The Central Bank has taken an 12-month lease for “certain areas” of the DMG building at Blackhall Place in Dublin for its hearings, with an option to extend.

The lease started in June and the building has been adapted to provide suitable accommodation for the hearings. The building is currently under the control of a receiver, Michael McAteer of Grant Thornton.

Public hearings

The inquiry’s first day of public hearings was held on November 30th, with a large number of security personnel present.

The regulator said this was being managed by the Central Bank’s security team “supplemented by external resources as required”.

“Central Bank security determine the number of security guards required on a daily basis, and meet this requirement through a mix of internal staff and contractors as required, as with all Central Bank premises. We cannot provide details of the security budget,” it added.

Its “total facilities management contract” was publicly procured and signed on April 12th this year for five years, with an option to extend by two periods of 12 months.

Regulatory breaches

Aramark

Some five former directors and senior management of INBS are accused of regulatory breaches between August 2004 and September 2008, the month of the Government’s bank guarantee.

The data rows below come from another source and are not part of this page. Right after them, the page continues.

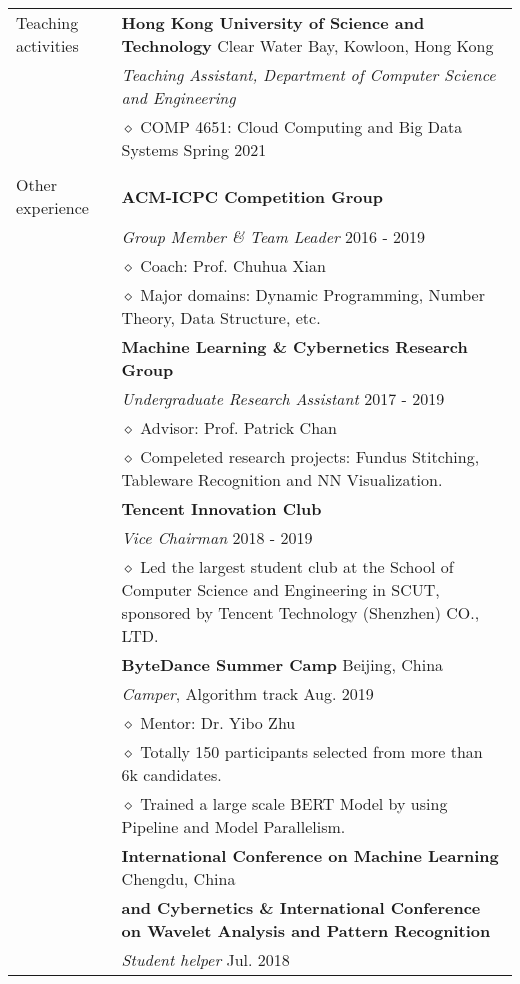 \documentclass[letterpaper, 11pt]{article}
\begin{document}
\begin{longtable}{p{1.3in}p{4.8in}}
{Teaching activities}
& \textbf{Hong Kong University of Science and Technology} \hfill Clear Water Bay, Kowloon, Hong Kong \\
& \textit{Teaching Assistant, Department of Computer Science and Engineering} \\
& $\diamond$ COMP 4651: Cloud Computing and Big Data Systems \hfill Spring 2021 \\
& \\

{Other experience}
& \textbf{ACM-ICPC Competition Group} \\
& \textit{Group Member \& Team Leader} \hfill 2016 - 2019 \\
& $\diamond$ Coach: Prof. Chuhua Xian \\
& $\diamond$ Major domains: Dynamic Programming, Number Theory, Data Structure, etc. \\

& \textbf{Machine Learning \& Cybernetics Research Group} \\
& \textit{Undergraduate Research Assistant} \hfill 2017 - 2019 \\
& $\diamond$ Advisor: Prof. Patrick Chan \\
& $\diamond$ Compeleted research projects: Fundus Stitching, Tableware Recognition and NN Visualization. \\

& \textbf{Tencent Innovation Club} \\
& \textit{Vice Chairman} \hfill 2018 - 2019 \\
& $\diamond$ Led the largest student club at the School of Computer Science and Engineering in SCUT, sponsored by Tencent Technology (Shenzhen) CO., LTD. \\

& \textbf{ByteDance Summer Camp} \hfill Beijing, China \\
& \textit{Camper}, Algorithm track \hfill Aug. 2019 \\
& $\diamond$ Mentor: Dr. Yibo Zhu \\
& $\diamond$ Totally 150 participants selected from more than 6k candidates. \\
& $\diamond$ Trained a large scale BERT Model by using Pipeline and Model Parallelism. \\

& \textbf{International Conference on Machine Learning} \hfill Chengdu, China \\
& \textbf{and Cybernetics \& International Conference on Wavelet Analysis and Pattern Recognition} \\
& \textit{Student helper} \hfill Jul. 2018 \\


\end{longtable}
\end{document}
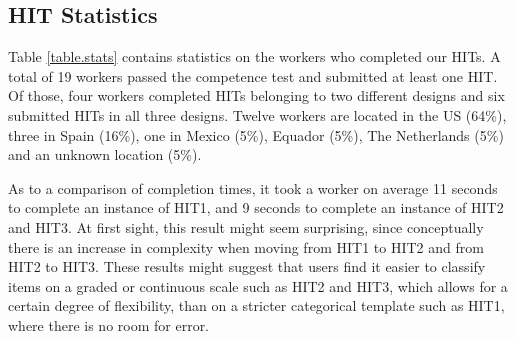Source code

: \documentclass[11pt,letterpaper]{article}
\begin{document}
\subsection{HIT Statistics}

Table \ref{table.stats} contains statistics on the workers who completed our HITs. A total of 19 workers passed the competence test and submitted at least one HIT. Of those, four workers completed HITs belonging to two different designs and six submitted HITs in all three designs. Twelve workers are located in the US (64\%), three in Spain (16\%), one in Mexico (5\%), Equador (5\%), The Netherlands (5\%) and an unknown location (5\%).

As to a comparison of completion times, it took a worker on average 11 seconds to complete an instance of HIT1, and 9 seconds to complete an instance of HIT2 and HIT3. At first sight, this result might seem surprising, since conceptually there is an increase in complexity when moving from HIT1 to HIT2 and from HIT2 to HIT3. These results might suggest that users find it easier to classify items on a graded or continuous scale such as HIT2 and HIT3, which allows for a certain degree of flexibility, than on a stricter categorical template such as HIT1, where there is no room for error.
\end{document}
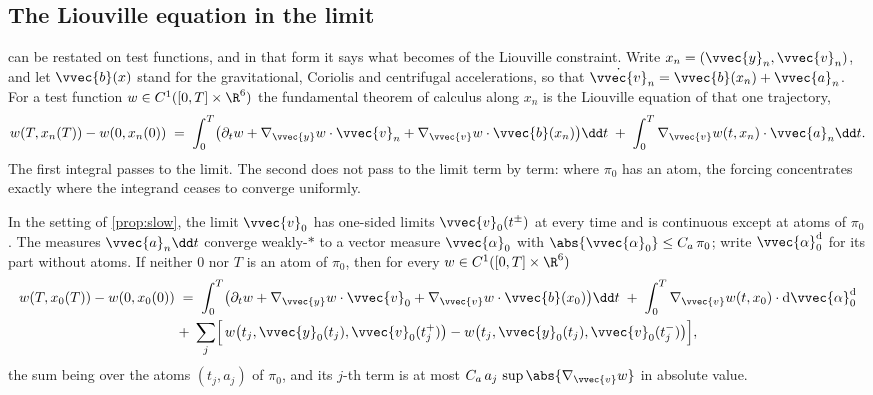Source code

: \subsection{The Liouville equation in the limit}\label{sec:time-liouville}

 can be restated on test functions, and in that form it
says what becomes of the Liouville constraint. Write
$x_n = (\vvec{y}_n,\vvec{v}_n)$, and let $\vvec{b}(x)$ stand for the
gravitational, Coriolis and centrifugal accelerations, so that
$\dot{\vvec{v}}_n = \vvec{b}(x_n) + \vvec{a}_n$. For a test function
$w\in C^1([0,T]\times\R^6)$ the fundamental theorem of calculus along $x_n$
is the Liouville equation of that one trajectory,
\[
  w(T,x_n(T)) - w(0,x_n(0))
  \;=\; \int_0^T \bigl(\partial_t w + \nabla_{\vvec{y}}w\cdot\vvec{v}_n
        + \nabla_{\vvec{v}}w\cdot\vvec{b}(x_n)\bigr)\dd t
  \;+\; \int_0^T \nabla_{\vvec{v}}w(t,x_n)\cdot\vvec{a}_n\dd t .
\]
The first integral passes to the limit. The second does not pass to the
limit term by term: where $\pi_0$ has an atom, the forcing concentrates
exactly where the integrand ceases to converge uniformly.

\begin{prop}\label{prop:liouville}
In the setting of \cref{prop:slow}, the limit $\vvec{v}_0$ has one-sided
limits $\vvec{v}_0(t^\pm)$ at every time and is continuous except at atoms
of $\pi_0$. The measures $\vvec{a}_n\dd t$ converge weakly-$*$ to a vector
measure $\vvec{\alpha}_0$ with $\abs{\vvec{\alpha}_0}\le C_a\,\pi_0$; write
$\vvec{\alpha}_0^{\mathrm{d}}$ for its part without atoms. If neither $0$
nor $T$ is an atom of $\pi_0$, then for every $w\in C^1([0,T]\times\R^6)$
\begin{multline}\label{eq:liouville-limit}
  w(T,x_0(T)) - w(0,x_0(0))
  \;=\; \int_0^T \bigl(\partial_t w + \nabla_{\vvec{y}}w\cdot\vvec{v}_0
        + \nabla_{\vvec{v}}w\cdot\vvec{b}(x_0)\bigr)\dd t
  \;+\; \int_0^T \nabla_{\vvec{v}}w(t,x_0)\cdot
        \mathrm{d}\vvec{\alpha}_0^{\mathrm{d}} \\
  +\; \sum_j \Bigl[\,w\bigl(t_j,\vvec{y}_0(t_j),\vvec{v}_0(t_j^+)\bigr)
             - w\bigl(t_j,\vvec{y}_0(t_j),\vvec{v}_0(t_j^-)\bigr)\Bigr] ,
\end{multline}
the sum being over the atoms $(t_j,a_j)$ of $\pi_0$, and its $j$-th term is
at most $C_a\,a_j\,\sup\abs{\nabla_{\vvec{v}}w}$ in absolute value.
\end{prop}

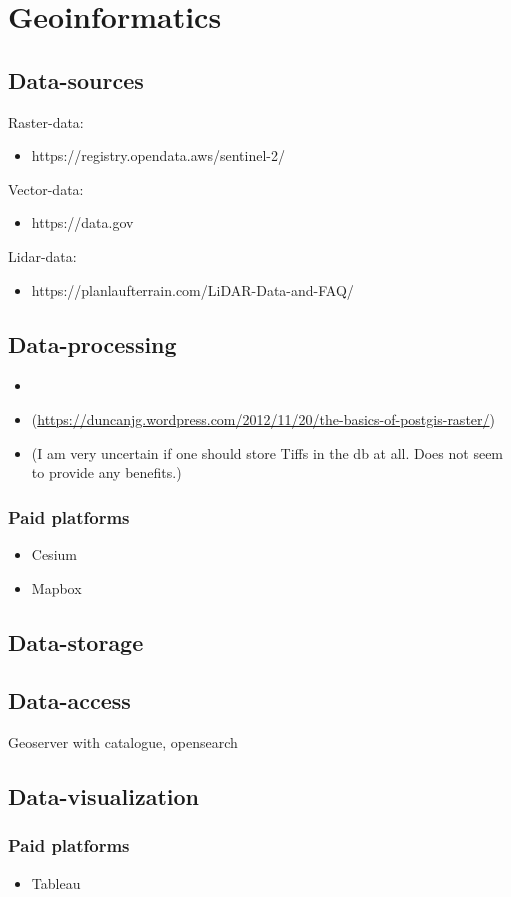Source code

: \section{Geoinformatics}

\subsection{Data-sources}

Raster-data:
\begin{itemize}
    \item https://registry.opendata.aws/sentinel-2/
\end{itemize}

Vector-data:
\begin{itemize}
    \item https://data.gov
\end{itemize}

Lidar-data:
\begin{itemize}
    \item https://planlaufterrain.com/LiDAR-Data-and-FAQ/
\end{itemize}



\subsection{Data-processing}

\begin{itemize}
    \item {} 
    \item {} (\href{docs}{https://duncanjg.wordpress.com/2012/11/20/the-basics-of-postgis-raster/})
    \item {} (I am very uncertain if one should store Tiffs in the db at all. Does not seem to provide any benefits.)
\end{itemize}


\subsubsection{Paid platforms}
\begin{itemize}
    \item Cesium
    \item Mapbox
\end{itemize}


\subsection{Data-storage}

\subsection{Data-access}
Geoserver with catalogue, opensearch

\subsection{Data-visualization}

\subsubsection{Paid platforms}
\begin{itemize}
    \item Tableau
\end{itemize}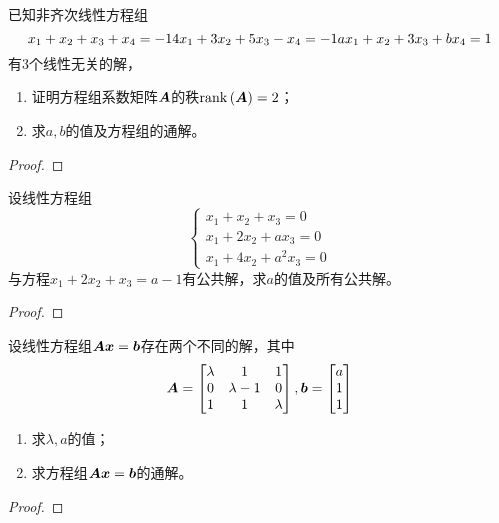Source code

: \begin{problem}
已知非齐次线性方程组
\begin{equation*}
    x_1+x_2+x_3+x_4=-1\\
    4x_1+3x_2+5x_3-x_4=-1\\
    ax_1+x_2+3x_3+bx_4=1
\end{equation*}
有\(3\)个线性无关的解，
\begin{enumerate}
    \item 证明方程组系数矩阵\(\boldsymbol{A}\)的秩\(\mathrm{rank}\left( \boldsymbol{A} \right)=2\)；
    \item 求\(a,b\)的值及方程组的通解。
\end{enumerate}
\end{problem}
\begin{proof}

\end{proof}

\begin{problem}
设线性方程组
\begin{equation*}
    \begin{cases}
        x_1+x_2+x_3=0   \\
        x_1+2x_2+ax_3=0 \\
        x_1+4x_2+a^2x_3=0
    \end{cases}
\end{equation*}
与方程\(x_1+2x_2+x_3=a-1\)有公共解，求\(a\)的值及所有公共解。
\end{problem}
\begin{proof}

\end{proof}

\begin{problem}
设线性方程组\(\boldsymbol{A}\boldsymbol{x}=\boldsymbol{b}\)存在两个不同的解，其中
\begin{equation*}
    \boldsymbol{A}=
    \begin{bmatrix}
        \lambda & 1         & 1       \\
        0       & \lambda-1 & 0       \\
        1       & 1         & \lambda
    \end{bmatrix},
    \boldsymbol{b}=
    \begin{bmatrix}
        a \\1\\1
    \end{bmatrix}
\end{equation*}
\begin{enumerate}
    \item 求\(\lambda,a\)的值；
    \item 求方程组\(\boldsymbol{A}\boldsymbol{x}=\boldsymbol{b}\)的通解。
\end{enumerate}
\end{problem}
\begin{proof}

\end{proof}

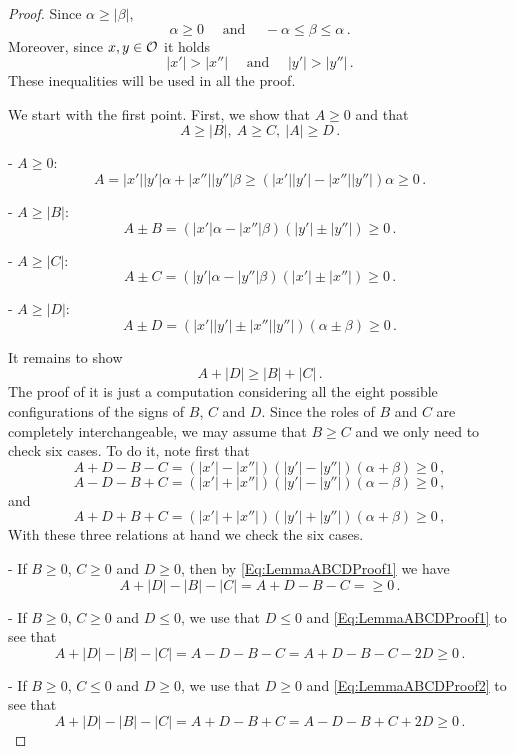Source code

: \begin{proof}
Since $\alpha \geq |\beta |$, 
$$
\alpha\geq 0 \quad \textrm{ and } \quad  -\alpha \leq \beta \leq \alpha\,.
$$
Moreover, since $x,y\in\mathcal{O}$ it holds
$$
|x'|>|x''| \quad \textrm{ and } \quad |y'|>|y''|\,.
$$
These inequalities will be used in all the proof.

We start with the first point. First,  we show that $A\geq 0$ and that 
$$
A \geq |B|, \ A \geq C ,\ |A| \geq D\,.
$$


- $A \geq 0$:
$$
 A =  |x'||y'|  \alpha + |x''||y''|\beta \geq (|x'||y'|  - |x''||y''|)\alpha \geq 0\,.
$$

- $A \geq |B|$:
$$
A\pm B = (|x'|\alpha-|x''|\beta)(|y'|\pm |y''|) \geq 0\,.
$$

- $A \geq |C|$:
$$
A\pm C = (|y'|\alpha-|y''|\beta)(|x'|\pm |x''|)  \geq 0\,.
$$

- $A \geq |D|$:
$$
A\pm D = (|x'||y'| \pm |x''||y''|)(\alpha \pm \beta) \geq 0\,.
$$


It remains to show
$$
A + |D| \geq |B| + |C|\,.
$$
The proof of it is just a computation considering all the eight possible configurations of the signs of $B$, $C$ and $D$. Since the roles of $B$ and $C$ are completely interchangeable, we may assume that $B \geq C$ and we only need to check six cases. To do it, note first that
\begin{equation}
\label{Eq:LemmaABCDProof1}
A + D - B - C = (|x'|-|x''|)(|y'|-|y''|)(\alpha + \beta) \geq 0 \,,
\end{equation}
\begin{equation}
\label{Eq:LemmaABCDProof2}
A - D - B + C = (|x'|+|x''|)(|y'|-|y''|)(\alpha - \beta) \geq 0 \,,
\end{equation}
and
\begin{equation}
\label{Eq:LemmaABCDProof3}
A + D + B + C = (|x'|+|x''|)(|y'|+|y''|)(\alpha + \beta) \geq 0 \,,
\end{equation}
With these three relations at hand we check the six cases.

- If $B \geq 0$, $C \geq 0$ and $D \geq 0$, then by \eqref{Eq:LemmaABCDProof1} we have
$$
A + |D| - |B| - |C| = A + D - B - C = \geq 0\,.
$$

- If $B \geq 0$, $C \geq 0$ and $D \leq 0$, we use that $D\leq 0$ and \eqref{Eq:LemmaABCDProof1} to see that
$$
A + |D| - |B| - |C| = A - D - B - C =  A + D - B - C -2D \geq 0\,.
$$

- If $B \geq 0$, $C \leq 0$ and $D \geq 0$, we use that $D\geq 0$ and \eqref{Eq:LemmaABCDProof2} to see that
$$
A + |D| - |B| - |C| = A + D - B + C =  A - D - B + C +2D \geq 0\,.
$$


\end{proof}
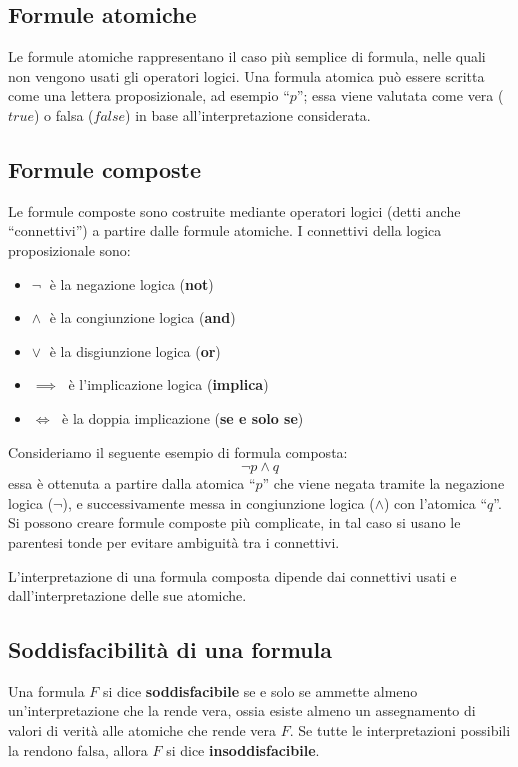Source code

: \documentclass[a4paper,12pt]{report}
\begin{document}
\subsection{Formule atomiche}

Le formule atomiche rappresentano il caso più semplice di formula, nelle quali non vengono usati gli operatori logici. Una formula atomica può essere scritta come una lettera proposizionale, ad esempio ``$p$''; essa viene valutata come vera ($true$) o falsa ($false$) in base all'interpretazione considerata. 

\subsection{Formule composte}

Le formule composte sono costruite mediante operatori logici (detti anche ``connettivi'') a partire dalle formule atomiche. I connettivi della logica proposizionale sono:
\begin{itemize}
    \item $\lnot \;$ è la negazione logica (\textbf{not})
    \item $\land \;$ è la congiunzione logica (\textbf{and})
    \item $\lor \;$ è la disgiunzione logica (\textbf{or})
    \item $\implies \;$ è l'implicazione logica (\textbf{implica})
    \item $\iff \;$ è la doppia implicazione (\textbf{se e solo se})
\end{itemize}
Consideriamo il seguente esempio di formula composta: 
\[ \lnot p \land q\] essa è ottenuta a partire dalla atomica ``$p$'' che viene negata tramite la negazione logica ($\lnot$), e successivamente messa in congiunzione logica ($\land$) con l'atomica ``$q$''. 
Si possono creare formule composte più complicate, in tal caso si usano le parentesi tonde per evitare ambiguità tra i connettivi.

L'interpretazione di una formula composta dipende dai connettivi usati e dall'interpretazione delle sue atomiche.

\subsection{Soddisfacibilità di una formula}
Una formula $F$ si dice \textbf{soddisfacibile} se e solo se ammette almeno un'interpretazione che la rende vera, ossia esiste almeno un assegnamento di valori di verità alle atomiche che rende vera $F$. Se tutte le interpretazioni possibili la rendono falsa, allora $F$ si dice \textbf{insoddisfacibile}.
\end{document}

The inquiry began its public hearings on November 30th, when former INBS chief executive Michael Fingleton demanded that its work be postponed until well into next year while he mounts a legal challenge.

Michael Walsh, INBS’s former chairman, will have an application for a termination of the inquiry heard when it next sits on December 13th. The panel is also due to hold a public hearing on December 14th.

This inquiry is breaking new ground for the Central Bank in terms of pursuing regulatory breaches.

Some 110,000 documents were submitted to the panel for consideration. The panel will have the power to make findings that will have legal effect. A range of sanctions can be applied to the five men, including a fine of up to €500,000.